A few ideas to your routine:
 
register LONG x,dx;
You declare 30 variables as type register as they are important.
Of course previous 68K CPUs did not provide so mane registers.
Apollo will help you here - as only 68080 has enough registers for your usage.
 
 
if(z < Zbuf32X[n])  /* do a W3D_Z_LESS test */
I see that your Z Buffer is 32bit int.
Did you try a 16bit buffer too?
16bit could save space and increase speed.
 

T0.L.RGBA32=Tex32[ (v>>16)*sline + (u>>16)];      /* get texel
Here the LEA3D instruction will be perfect match
as it does this calculation in 0.5 cycle
[ (v>>16)*sline + (u>>16)]
 
 
if(C.UseGouraud)
Those checks inside the workloop will cost some time.
The code will run faster when you write 2 routines.
One with gouraud and one without and decide before the loop which routine to use.
 
 
Tex32
Your code uses 32bit texture.
This look very good but is wasteful in memory and slow.
APOLLO will help you here a lot.
APOLLO supports in HW compressed 24bit textures.
Those textures will look as good but use much less memory and are much faster.
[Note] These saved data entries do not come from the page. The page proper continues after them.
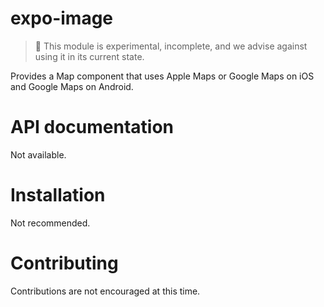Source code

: # expo-image

> 🚨 This module is experimental, incomplete, and we advise against using it in its current state.

Provides a Map component that uses Apple Maps or Google Maps on iOS and Google Maps on Android.

# API documentation

Not available.

# Installation

Not recommended.

# Contributing

Contributions are not encouraged at this time.
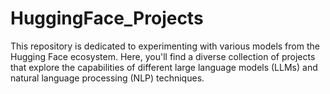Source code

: # HuggingFace_Projects
This repository is dedicated to experimenting with various models from the Hugging Face ecosystem. Here, you'll find a diverse collection of projects that explore the capabilities of different large language models (LLMs) and natural language processing (NLP) techniques. 
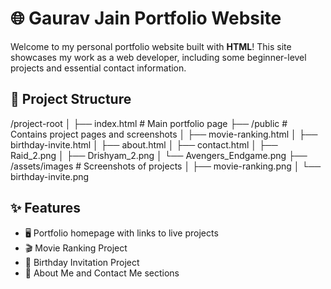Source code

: # 🌐 Gaurav Jain Portfolio Website

Welcome to my personal portfolio website built with **HTML**! This site showcases my work as a web developer, including some beginner-level projects and essential contact information.

## 📁 Project Structure

/project-root
│
├── index.html # Main portfolio page
├── /public # Contains project pages and screenshots
│ ├── movie-ranking.html
│ ├── birthday-invite.html
│ ├── about.html
│ ├── contact.html
│ ├── Raid_2.png
│ ├── Drishyam_2.png
│ └── Avengers_Endgame.png
├── /assets/images # Screenshots of projects
│ ├── movie-ranking.png
│ └── birthday-invite.png

## ✨ Features

- 🖥️ Portfolio homepage with links to live projects
- 🎬 Movie Ranking Project
- 🎉 Birthday Invitation Project
- 📄 About Me and Contact Me sections

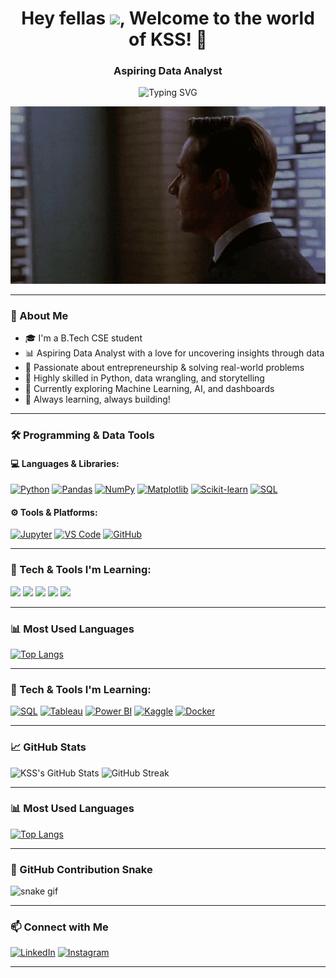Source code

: <h1 align="center">Hey fellas <img src="https://media.giphy.com/media/hvRJCLFzcasrR4ia7z/giphy.gif" width="30px">, Welcome to the world of KSS! 🚀</h1>

<h3 align="center">Aspiring Data Analyst</h3>

<p align="center">
  <img src="https://readme-typing-svg.demolab.com?font=Fira+Code&weight=500&size=24&pause=1000&color=13F700&center=true&vCenter=true&width=435&lines=Data+is+the+new+oil;Code+is+my+craft;Insights+drive+impact" alt="Typing SVG" />
</p>

<p align="center">
  <img src="https://github.com/KartikeySinghSingraur/KartikeySinghSingraur/blob/main/giphy.gif" alt="banner" width="700"/>
</p>

---

### 🚀 About Me

- 🎓 I'm a B.Tech CSE student  
- 📊 Aspiring Data Analyst with a love for uncovering insights through data  
- 🧠 Passionate about entrepreneurship & solving real-world problems  
- 🐍 Highly skilled in Python, data wrangling, and storytelling  
- 🧪 Currently exploring Machine Learning, AI, and dashboards  
- 🌱 Always learning, always building!





---

### 🛠️ Programming & Data Tools

#### 💻 Languages & Libraries:

[![Python](https://img.shields.io/badge/-Python-3776AB?style=for-the-badge&logo=python&logoColor=white)](https://www.python.org/)
[![Pandas](https://img.shields.io/badge/-Pandas-150458?style=for-the-badge&logo=pandas&logoColor=white)](https://pandas.pydata.org/)
[![NumPy](https://img.shields.io/badge/-NumPy-013243?style=for-the-badge&logo=numpy&logoColor=white)](https://numpy.org/)
[![Matplotlib](https://img.shields.io/badge/-Matplotlib-11557C?style=for-the-badge&logo=matplotlib&logoColor=white)](https://matplotlib.org/)
[![Scikit-learn](https://img.shields.io/badge/-Scikit--learn-F7931E?style=for-the-badge&logo=scikit-learn&logoColor=white)](https://scikit-learn.org/)
[![SQL](https://img.shields.io/badge/-SQL-4479A1?style=for-the-badge&logo=postgresql&logoColor=white)](https://www.w3schools.com/sql/)


#### ⚙️ Tools & Platforms:

[![Jupyter](https://img.shields.io/badge/-Jupyter-F37626?style=for-the-badge&logo=jupyter&logoColor=white)](https://jupyter.org/)
[![VS Code](https://img.shields.io/badge/-VS%20Code-007ACC?style=for-the-badge&logo=visual-studio-code&logoColor=white)](https://code.visualstudio.com/)
[![GitHub](https://img.shields.io/badge/-GitHub-181717?style=for-the-badge&logo=github&logoColor=white)](https://github.com/)


---
### 🧰 Tech & Tools I'm Learning:

<p align="left">
  <img src="https://img.shields.io/badge/SQL-%23025E8C.svg?&style=for-the-badge&logo=postgresql&logoColor=white" />
  <img src="https://img.shields.io/badge/Tableau-E97627?style=for-the-badge&logo=tableau&logoColor=white" />
  <img src="https://img.shields.io/badge/Power%20BI-F2C811?style=for-the-badge&logo=powerbi&logoColor=black" />
  <img src="https://img.shields.io/badge/Kaggle-20BEFF?style=for-the-badge&logo=kaggle&logoColor=white" />
  <img src="https://img.shields.io/badge/Docker-2496ED?style=for-the-badge&logo=docker&logoColor=white" />
</p>

---

### 📊 Most Used Languages

[![Top Langs](https://github-readme-stats.vercel.app/api/top-langs/?username=yourusername&layout=compact&theme=radical)](https://github.com/yourusername)

---

### 🧰 Tech & Tools I'm Learning:

<p align="left">
 

[![SQL](https://img.shields.io/badge/SQL-336791?style=for-the-badge&logo=postgresql&logoColor=white)](https://www.w3schools.com/sql/)
[![Tableau](https://img.shields.io/badge/Tableau-E97627?style=for-the-badge&logo=tableau&logoColor=white)](https://www.tableau.com/)
[![Power BI](https://img.shields.io/badge/Power%20BI-F2C811?style=for-the-badge&logo=powerbi&logoColor=black)](https://powerbi.microsoft.com/)
[![Kaggle](https://img.shields.io/badge/Kaggle-20BEFF?style=for-the-badge&logo=kaggle&logoColor=white)](https://www.kaggle.com/)
[![Docker](https://img.shields.io/badge/Docker-2496ED?style=for-the-badge&logo=docker&logoColor=white)](https://www.docker.com/)

</p>

---

### 📈 GitHub Stats

![KSS's GitHub Stats](https://github-readme-stats.vercel.app/api?username=yourusername&show_icons=true&theme=tokyonight)
![GitHub Streak](https://github-readme-streak-stats.herokuapp.com/?user=yourusername&theme=tokyonight)

---

### 📊 Most Used Languages

[![Top Langs](https://github-readme-stats.vercel.app/api/top-langs/?username=yourusername&layout=compact&theme=radical)](https://github.com/yourusername)

---

### 🐍 GitHub Contribution Snake

![snake gif](https://github.com/YOUR_USERNAME/YOUR_USERNAME/blob/output/github-contribution-grid-snake.svg)

---

### 📫 Connect with Me

[![LinkedIn](https://img.shields.io/badge/LinkedIn-blue?style=for-the-badge&logo=linkedin&logoColor=white)](https://www.linkedin.com/in/kartikey-singh-singraur/)
[![Instagram](https://img.shields.io/badge/Instagram-E4405F?style=for-the-badge&logo=instagram&logoColor=white)](https://www.instagram.com/kartikeysinghsingraur/)

---



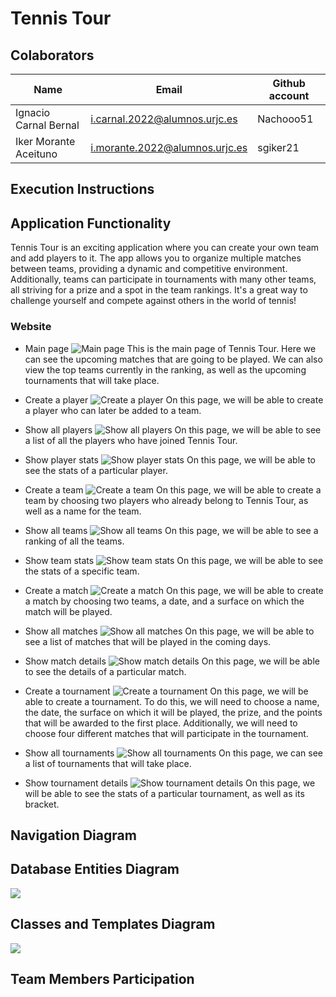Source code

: # Tennis Tour

## Colaborators
| Name | Email | Github account |
|-----------|-----------|-----------|
| Ignacio Carnal Bernal | i.carnal.2022@alumnos.urjc.es  | Nachooo51 |
| Iker Morante Aceituno | i.morante.2022@alumnos.urjc.es | sgiker21 |

## Execution Instructions


## Application Functionality
Tennis Tour is an exciting application where you can create your own team and add players to it. The app allows you to organize multiple matches between teams, providing a dynamic and competitive environment. Additionally, teams can participate in tournaments with many other teams, all striving for a prize and a spot in the team rankings. It's a great way to challenge yourself and compete against others in the world of tennis!

### Website

- Main page
![Main page](/images/Navigation%20Diagram/Home.png)
This is the main page of Tennis Tour. Here we can see the upcoming matches that are going to be played. We can also view the top teams currently in the ranking, as well as the upcoming tournaments that will take place.

- Create a player
![Create a player](/images/Navigation%20Diagram/player-form.png)
On this page, we will be able to create a player who can later be added to a team.

- Show all players
![Show all players](/images/Navigation%20Diagram/Player-List.png)
On this page, we will be able to see a list of all the players who have joined Tennis Tour.

- Show player stats
![Show player stats](/images/Navigation%20Diagram/Player.png)
On this page, we will be able to see the stats of a particular player.

- Create a team
![Create a team](/images/Navigation%20Diagram/Team-form.png)
On this page, we will be able to create a team by choosing two players who already belong to Tennis Tour, as well as a name for the team.

- Show all teams
![Show all teams](/images/Navigation%20Diagram/Team-list.png)
On this page, we will be able to see a ranking of all the teams.

- Show team stats
![Show team stats](/images/Navigation%20Diagram/Team.png)
On this page, we will be able to see the stats of a specific team.

- Create a match
![Create a match](/images/Navigation%20Diagram/Match-form.png)
On this page, we will be able to create a match by choosing two teams, a date, and a surface on which the match will be played.

- Show all matches
![Show all matches](/images/Navigation%20Diagram/Match-list.png)
On this page, we will be able to see a list of matches that will be played in the coming days.

- Show match details
![Show match details](/images/Navigation%20Diagram/match.png)
On this page, we will be able to see the details of a particular match.

- Create a tournament
![Create a tournament](/images/Navigation%20Diagram/Tournament-form.png)
On this page, we will be able to create a tournament. To do this, we will need to choose a name, the date, the surface on which it will be played, the prize, and the points that will be awarded to the first place. Additionally, we will need to choose four different matches that will participate in the tournament.

- Show all tournaments
![Show all tournaments](/images/Navigation%20Diagram/tournament-list.png)
On this page, we can see a list of tournaments that will take place.

- Show tournament details
![Show tournament details](/images/Navigation%20Diagram/tournament.png)
On this page, we will be able to see the stats of a particular tournament, as well as its bracket.

## Navigation Diagram


## Database Entities Diagram
![](/images/entitiesDiagram.png)

## Classes and Templates Diagram
![](/images/classDiagram.png)

## Team Members Participation

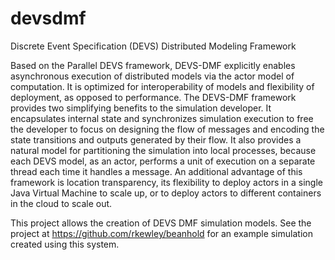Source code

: # devsdmf
Discrete Event Specification (DEVS) Distributed Modeling Framework

Based on the Parallel DEVS framework,
DEVS-DMF explicitly enables asynchronous execution
of distributed models via the actor model of computation.
It is optimized for interoperability of models and flexibility
of deployment, as opposed to performance. The DEVS-DMF
framework provides two simplifying benefits to the simulation
developer. It encapsulates internal state and synchronizes
simulation execution to free the developer to focus on designing
the flow of messages and encoding the state transitions
and outputs generated by their flow. It also provides a natural
model for partitioning the simulation into local processes,
because each DEVS model, as an actor, performs a unit of execution
on a separate thread each time it handles a message.
An additional advantage of this framework is location transparency,
its flexibility to deploy actors in a single Java Virtual
Machine to scale up, or to deploy actors to different containers
in the cloud to scale out.

This project allows the creation of DEVS DMF simulation models.  See the project at https://github.com/rkewley/beanhold for an example simulation created using this system.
du=(((Edge2->u>>16) - (Edge1->u>>16))<<16)/dx;
Your routine uses linear interpolation in texture space?
What do think about adding perspective correction on the texture?



Samuel Devulder

Posts 248
20 Feb 2018 18:27


Gunnar von Boehn wrote:

        du=(((Edge2->u>>16) - (Edge1->u>>16))<<16)/dx;
        Your routine uses linear interpolation in texture space?
        What do think about adding perspective correction on the texture?

AFAIK, these kind of "delta" optimizations along a dx axis are frequent. More info on that page: EXTERNAL LINK (look at "Optimizing the edge function").
 
I'm currently studying this with my new pet (a colorful monkey) :)
      EXTERNAL LINK


Gunnar von Boehn
(Apollo Team Member)
Posts 6207
20 Feb 2018 19:37


Samuel Devulder wrote:

AFAIK, these kind of "delta" optimizations along a dx axis are frequent.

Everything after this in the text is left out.